None of this will matter if Sam Darnold starts playing like a franchise quarterback. The development of the third overall pick of the 2018 draft might be more important right now than wins. On paper, the Jets look like the third-best team in the AFC East. Gase’s employment is tied to Darnold, who missed three games with mononucleosis. Darnold was better slightly statistically in his second season. After New York got off to a 1-7 start with losses to Jacksonville and Miami, the Jets finished the season 6-2. Darnold has all the physical skills, but another erratic season might sink him and Gase.

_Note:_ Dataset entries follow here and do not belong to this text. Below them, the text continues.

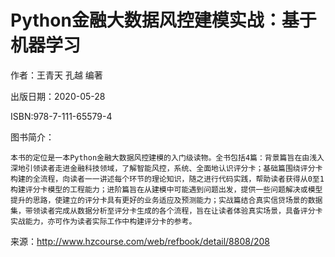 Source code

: # Python金融大数据风控建模实战：基于机器学习
作者：王青天 孔越 编著

出版日期：2020-05-28

ISBN:978-7-111-65579-4

图书简介：

    本书的定位是一本Python金融大数据风控建模的入门级读物。全书包括4篇：背景篇旨在由浅入深地引领读者走进金融科技领域，了解智能风控，系统、全面地认识评分卡；基础篇围绕评分卡构建的全流程，向读者一一讲述每个环节的理论知识，随之进行代码实践，帮助读者获得从0至1构建评分卡模型的工程能力；进阶篇旨在从建模中可能遇到问题出发，提供一些问题解决或模型提升的思路，使建立的评分卡具有更好的业务适应及预测能力；实战篇结合真实信贷场景的数据集，带领读者完成从数据分析至评分卡生成的各个流程，旨在让读者体验真实场景，具备评分卡实战能力，亦可作为读者实际工作中构建评分卡的参考。

来源：http://www.hzcourse.com/web/refbook/detail/8808/208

1. Matt Patricia, Detroit Lions
Record: 9-22-1, entering third season with Detroit
You could put a mannequin next to Bill Belichick and it would probably get a job. Nine former Belichick assistants have landed head coaching positions. Most of them have been lousy (Mike Vrabel played for Belichick but never coached under him). If Patricia gets canned, he will become the fourth Belichick disciple to be fired, joining Josh McDaniels, Eric Mangini, and Romeo Crennel. Mangini (New York Jets and Cleveland Browns) and Crennel (Cleveland Browns and Kansas City Chiefs) got axed twice.
Patricia is famous for his beard, the No. 2 pencil behind his ear and scolding reporters for poor posture. He hasn’t done much noteworthy on the field. The Lions have finished last in the NFC North in consecutive seasons. Last year, they were swept by Green Bay despite never trailing in either game. Sounds like a math riddle (Detroit lost on the final play of both meetings).
You could blame the loss of quarterback Matthew Stafford, who missed the final eight games in 2019 with a back injury. But the Lions’ problems were on defense. Patricia, a former defensive coordinator with New England, oversaw a unit that gave up the most passing yards (4,551) and second most total yards (6,406). So, what does Detroit do? Trade away Pro Bowl cornerback Darius Slay who recently threw some shade at Patricia.
Slay on WJR said he didn't respect Matt Patricia as a person even before the Diggs trade.
I knew the relationship wasn't great, but Slay isn't holding back.
— Justin Rogers (@Justin_Rogers) March 19, 2020
Detroit owner Martha Firestone Ford, 94, stepped down in June, and Sheila Ford Hamp is now in charge. Lions ownership has already said that it expects to be a playoff contender. Patricia might be a lame duck.